The court stated that it was open to consider bail for any of the petitioners, but that it would not be recorded in the ruling because none of the petitioners would be affected. The sedition case was scheduled for trial in the third week of July.

The order came after the Centre, represented by Solicitor General Tushar Mehta, admitted that the law was out of date, was being misapplied, and needed to be re-examined.

The government had asked the court to put on hold a batch of petitions challenging Section 124A until it completed its “reconsideration process” of the Indian Penal Code’s sedition clause.

The Bench, on the other hand, did not set a timeframe for the law to be reconsidered, presumably because it would entail a protracted legislative process.

“The court is seized of two considerations, the security of the State and the civil liberties of citizens.
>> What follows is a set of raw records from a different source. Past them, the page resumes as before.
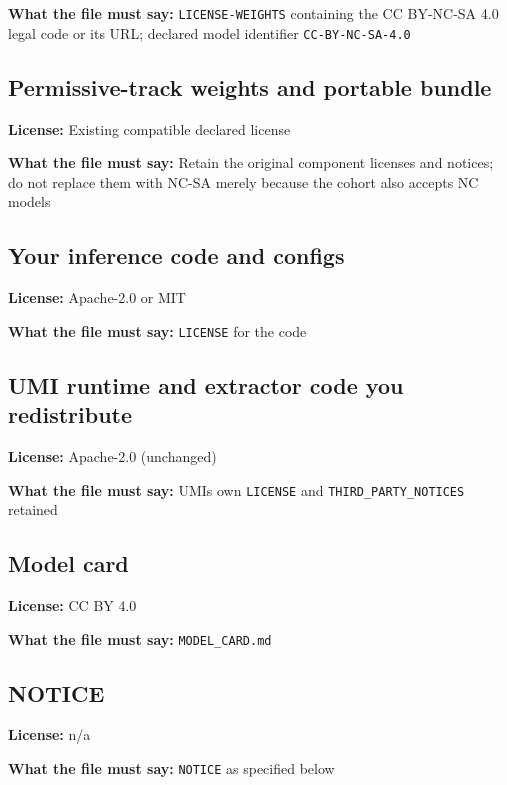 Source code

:\documentclass[10pt,a4paper]{article}
\begin{document}
\textbf{What the file must say:} \texttt{LICENSE-WEIGHTS} containing the
CC BY-NC-SA 4.0 legal code or its URL; declared model identifier
\texttt{CC-BY-NC-SA-4.0}

\subsection{Permissive-track weights and portable
bundle}\label{permissive-track-weights-and-portable-bundle}

\textbf{License:} Existing compatible declared license

\textbf{What the file must say:} Retain the original component licenses
and notices; do not replace them with NC-SA merely because the cohort
also accepts NC models

\subsection{Your inference code and
configs}\label{your-inference-code-and-configs}

\textbf{License:} Apache-2.0 or MIT

\textbf{What the file must say:} \texttt{LICENSE} for the code

\subsection{UMI runtime and extractor code you
redistribute}\label{umi-runtime-and-extractor-code-you-redistribute}

\textbf{License:} Apache-2.0 (unchanged)

\textbf{What the file must say:} UMI\textquotesingle s own
\texttt{LICENSE} and \texttt{THIRD\_PARTY\_NOTICES} retained

\subsection{Model card}\label{model-card}

\textbf{License:} CC BY 4.0

\textbf{What the file must say:} \texttt{MODEL\_CARD.md}

\subsection{NOTICE}\label{notice}

\textbf{License:} n/a

\textbf{What the file must say:} \texttt{NOTICE} as specified below
\end{document}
There is a request to balance both considerations, which is a difficult exercise,” Chief Justice Ramana read out from the short order, prepared after the court took a small break from hearing arguments on Wednesday.

The petitioners’ case, according to the CJI, was that the clauses date back to 1898 and even predate the Constitution.

The court cited Attorney General of India K.K. Venugopal’s comments, citing “glaring instances of abuse of Section 124A,” such as the recent arrests of people for chanting the Hanuman Chalisa.

“Therefore, we expect the re-examination of the provision to be completed and governments to not use the provision in the meanwhile,” the court observed.

In the interest of justice, the Bench said it had to put a stop to the use of Section 124A while the re-consideration process was underway.

Mr. Mehta had argued in the morning, before to the issuance of the order, that Section 124A was a cognisance offence, and that the authorities could not be prohibited from filing proceedings under the provision.

In order to prevent abuse, he advocated that a senior officer at the level of the Superintendent of Police (SP) examine the facts of individual instances prior to the filing of FIRs.

Mr. Mehta had stated that a blanket prohibition or freeze on the prosecution of outstanding cases under Section 124A was not possible.

“We do not know the gravity of offences involved in these cases… Some may also involve charges of terrorism and money-laundering,” Mr. Mehta argued for the Centre.

He stated that the defendants in these outstanding instances could individually seek remedy from the courts.

“There is no reason to distrust the judicial process,” Mr. Mehta said.

He added that bail applications under Section 124A could be heard quickly as well. The law officer urged the court to issue an interim order based on the government’s proposed lines until the sedition law was re-examined.

The petitioners’ senior lawyers, Kapil Sibal and Gopal Sankaranarayanan, objected to the Centre’s plan.

“Section 124A is per se unconstitutional… We have not come to court for a stay of the provision. We want the court to strike it down,” Mr. Sibal contended.

“The Centre says an SP can do pre-FIR registration scrutiny… You have anyone else in mind to do it,” Justice Kant asked the senior lawyer.

“We don’t want to go to anyone… The Section is itself unconstitutional,” Mr. Sibal replied.

“You want us to declare Section 124A unconstitutional today itself… Don’t answer like that,” Justice Kant shot back.

“Many are in jail,” Mr. Sibal said.

Justice Kohli stepped in to clarify that the court was “just looking into what the situation should be in the interim.” The Bench then retired to their chambers to deliberate and prepare the order.

The court suggested on Tuesday that it was inclined to halt its hearings until the administration re-examined the law of sedition. The court, on the other hand, had asked for a concrete response by Wednesday on how it planned to defend the interests of persons who had already been arrested and were facing prosecution under Section 124A. In light of the reconsideration process, the court had also requested the government’s response on whether the use of the British-era law may be suspended.

The Centre filed an affidavit on May 9 stating that it would re-examine Section 124A, citing Prime Minister Narendra Modi’s “belief” that the country should work harder to shed “colonial baggage,” including outdated laws, while celebrating 75 years of independence under the banner of “Azadi Ka Amrit Mahotsav.”